◆ **WORK INSTRUCTIONS**
From the data underneath, reproduce exactly the stretch that begins at the line with "pool in idle" and ends after the line with "The inter-arrival times".

◆ **DATA**
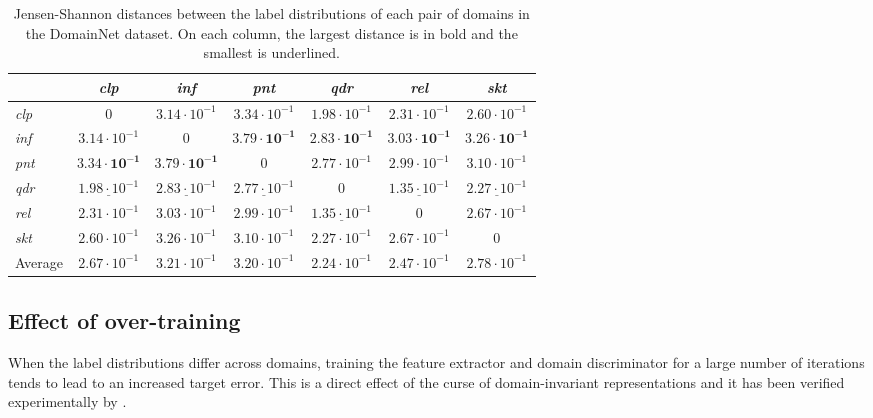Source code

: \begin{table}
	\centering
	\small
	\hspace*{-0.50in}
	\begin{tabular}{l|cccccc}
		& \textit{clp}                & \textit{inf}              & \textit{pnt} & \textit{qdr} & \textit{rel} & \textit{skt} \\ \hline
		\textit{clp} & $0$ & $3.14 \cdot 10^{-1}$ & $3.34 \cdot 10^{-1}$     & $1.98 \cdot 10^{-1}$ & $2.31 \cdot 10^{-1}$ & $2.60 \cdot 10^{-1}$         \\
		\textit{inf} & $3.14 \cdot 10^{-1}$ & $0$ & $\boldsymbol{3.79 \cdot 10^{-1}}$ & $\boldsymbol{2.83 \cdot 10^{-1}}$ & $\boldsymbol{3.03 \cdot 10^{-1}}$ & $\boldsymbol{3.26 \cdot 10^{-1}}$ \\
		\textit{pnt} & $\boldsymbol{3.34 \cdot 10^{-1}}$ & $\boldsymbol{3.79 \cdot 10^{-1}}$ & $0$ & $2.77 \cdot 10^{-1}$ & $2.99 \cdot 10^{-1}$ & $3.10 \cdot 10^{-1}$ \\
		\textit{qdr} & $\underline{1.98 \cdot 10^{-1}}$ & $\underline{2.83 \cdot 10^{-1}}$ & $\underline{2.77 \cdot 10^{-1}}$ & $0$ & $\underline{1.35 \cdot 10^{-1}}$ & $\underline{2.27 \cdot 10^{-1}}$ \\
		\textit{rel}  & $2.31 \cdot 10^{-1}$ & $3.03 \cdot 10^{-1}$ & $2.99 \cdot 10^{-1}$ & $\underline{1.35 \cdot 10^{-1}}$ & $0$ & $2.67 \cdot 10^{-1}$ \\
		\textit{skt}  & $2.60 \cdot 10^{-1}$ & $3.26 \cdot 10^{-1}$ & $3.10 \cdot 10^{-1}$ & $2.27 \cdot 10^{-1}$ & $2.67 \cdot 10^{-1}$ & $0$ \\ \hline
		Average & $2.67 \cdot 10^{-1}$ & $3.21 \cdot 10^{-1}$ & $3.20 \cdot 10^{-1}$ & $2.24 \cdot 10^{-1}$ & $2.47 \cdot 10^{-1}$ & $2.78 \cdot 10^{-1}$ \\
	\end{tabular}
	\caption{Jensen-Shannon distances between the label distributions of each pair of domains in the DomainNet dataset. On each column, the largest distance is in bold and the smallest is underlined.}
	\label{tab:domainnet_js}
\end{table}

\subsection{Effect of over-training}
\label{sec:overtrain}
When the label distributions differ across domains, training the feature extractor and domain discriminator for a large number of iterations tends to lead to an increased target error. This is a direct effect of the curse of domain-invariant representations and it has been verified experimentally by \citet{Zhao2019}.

...

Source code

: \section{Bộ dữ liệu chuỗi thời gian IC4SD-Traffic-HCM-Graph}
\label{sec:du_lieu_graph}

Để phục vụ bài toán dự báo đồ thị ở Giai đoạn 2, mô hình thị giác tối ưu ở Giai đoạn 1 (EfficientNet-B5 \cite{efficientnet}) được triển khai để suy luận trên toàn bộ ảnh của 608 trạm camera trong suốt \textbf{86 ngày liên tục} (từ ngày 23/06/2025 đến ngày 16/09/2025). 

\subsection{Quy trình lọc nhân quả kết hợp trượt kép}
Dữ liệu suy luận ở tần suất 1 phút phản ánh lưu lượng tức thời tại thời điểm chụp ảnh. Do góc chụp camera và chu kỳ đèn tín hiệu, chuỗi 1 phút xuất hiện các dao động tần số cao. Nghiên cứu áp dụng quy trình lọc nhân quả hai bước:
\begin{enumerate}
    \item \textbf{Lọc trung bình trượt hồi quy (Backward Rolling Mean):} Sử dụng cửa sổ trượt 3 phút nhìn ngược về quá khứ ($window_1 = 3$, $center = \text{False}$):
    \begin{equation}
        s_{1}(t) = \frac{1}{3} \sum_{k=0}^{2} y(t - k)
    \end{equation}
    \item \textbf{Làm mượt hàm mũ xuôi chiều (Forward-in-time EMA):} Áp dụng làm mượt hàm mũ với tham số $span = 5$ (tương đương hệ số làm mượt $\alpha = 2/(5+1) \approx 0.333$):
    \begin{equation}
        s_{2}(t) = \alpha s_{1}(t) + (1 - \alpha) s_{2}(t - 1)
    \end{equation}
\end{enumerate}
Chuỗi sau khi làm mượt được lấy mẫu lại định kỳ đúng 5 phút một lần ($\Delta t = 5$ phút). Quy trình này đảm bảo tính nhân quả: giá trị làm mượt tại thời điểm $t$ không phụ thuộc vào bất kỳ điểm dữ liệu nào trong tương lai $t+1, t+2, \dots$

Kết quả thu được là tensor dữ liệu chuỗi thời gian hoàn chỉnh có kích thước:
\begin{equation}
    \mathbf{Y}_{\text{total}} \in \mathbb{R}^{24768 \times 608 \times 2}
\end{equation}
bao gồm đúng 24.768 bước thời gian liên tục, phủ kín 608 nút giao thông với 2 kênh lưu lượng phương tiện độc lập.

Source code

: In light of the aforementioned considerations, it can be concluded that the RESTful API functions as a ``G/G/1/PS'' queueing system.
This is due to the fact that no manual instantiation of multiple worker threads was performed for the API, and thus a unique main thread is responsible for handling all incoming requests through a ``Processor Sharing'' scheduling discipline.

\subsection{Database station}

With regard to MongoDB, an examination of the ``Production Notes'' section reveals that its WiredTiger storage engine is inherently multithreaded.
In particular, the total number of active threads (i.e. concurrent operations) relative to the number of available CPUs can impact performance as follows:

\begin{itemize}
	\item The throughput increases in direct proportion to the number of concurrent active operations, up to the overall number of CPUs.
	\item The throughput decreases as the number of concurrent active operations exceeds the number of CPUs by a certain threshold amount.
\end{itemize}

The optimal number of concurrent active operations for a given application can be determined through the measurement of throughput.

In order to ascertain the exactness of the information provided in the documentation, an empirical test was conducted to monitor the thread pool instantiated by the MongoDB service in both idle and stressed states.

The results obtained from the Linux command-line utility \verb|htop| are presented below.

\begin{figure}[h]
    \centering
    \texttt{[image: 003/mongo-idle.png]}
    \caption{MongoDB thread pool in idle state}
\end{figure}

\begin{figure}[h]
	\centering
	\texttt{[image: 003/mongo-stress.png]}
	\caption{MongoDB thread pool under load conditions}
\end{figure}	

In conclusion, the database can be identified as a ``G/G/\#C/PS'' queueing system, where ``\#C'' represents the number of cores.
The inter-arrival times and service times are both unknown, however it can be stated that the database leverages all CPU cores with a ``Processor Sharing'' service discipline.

...

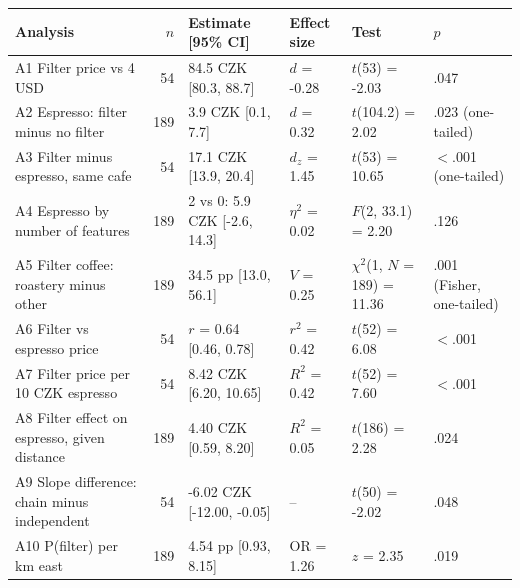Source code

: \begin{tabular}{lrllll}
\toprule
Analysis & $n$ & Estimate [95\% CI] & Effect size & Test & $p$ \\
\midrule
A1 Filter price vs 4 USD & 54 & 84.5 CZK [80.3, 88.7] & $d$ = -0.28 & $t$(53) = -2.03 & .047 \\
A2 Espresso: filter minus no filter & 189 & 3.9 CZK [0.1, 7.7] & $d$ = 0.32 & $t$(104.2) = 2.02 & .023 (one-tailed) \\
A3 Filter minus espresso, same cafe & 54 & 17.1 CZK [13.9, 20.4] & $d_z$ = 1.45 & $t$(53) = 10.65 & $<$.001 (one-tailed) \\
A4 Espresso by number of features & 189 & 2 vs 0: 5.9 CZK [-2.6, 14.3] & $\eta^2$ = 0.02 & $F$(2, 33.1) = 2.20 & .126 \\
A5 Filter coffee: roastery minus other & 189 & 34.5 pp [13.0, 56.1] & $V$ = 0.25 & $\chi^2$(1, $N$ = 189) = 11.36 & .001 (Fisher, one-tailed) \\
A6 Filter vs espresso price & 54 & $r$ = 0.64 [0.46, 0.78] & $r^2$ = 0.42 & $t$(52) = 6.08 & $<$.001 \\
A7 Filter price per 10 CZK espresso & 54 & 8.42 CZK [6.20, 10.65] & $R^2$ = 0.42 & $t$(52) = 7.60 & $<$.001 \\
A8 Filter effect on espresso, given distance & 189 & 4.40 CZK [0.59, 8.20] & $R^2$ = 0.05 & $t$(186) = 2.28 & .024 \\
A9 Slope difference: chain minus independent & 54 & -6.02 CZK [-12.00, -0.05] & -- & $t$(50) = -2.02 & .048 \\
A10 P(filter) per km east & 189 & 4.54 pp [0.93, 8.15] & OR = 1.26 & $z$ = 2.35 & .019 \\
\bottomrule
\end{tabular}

◆ **SOLVED EXERCISE**
    \caption{MongoDB thread pool in idle state}
\end{figure}

\begin{figure}[h]
	\centering
	\texttt{[image: 003/mongo-stress.png]}
	\caption{MongoDB thread pool under load conditions}
\end{figure}	

In conclusion, the database can be identified as a ``G/G/\#C/PS'' queueing system, where ``\#C'' represents the number of cores.
The inter-arrival times and service times are both unknown, however it can be stated that the database leverages all CPU cores with a ``Processor Sharing'' service discipline.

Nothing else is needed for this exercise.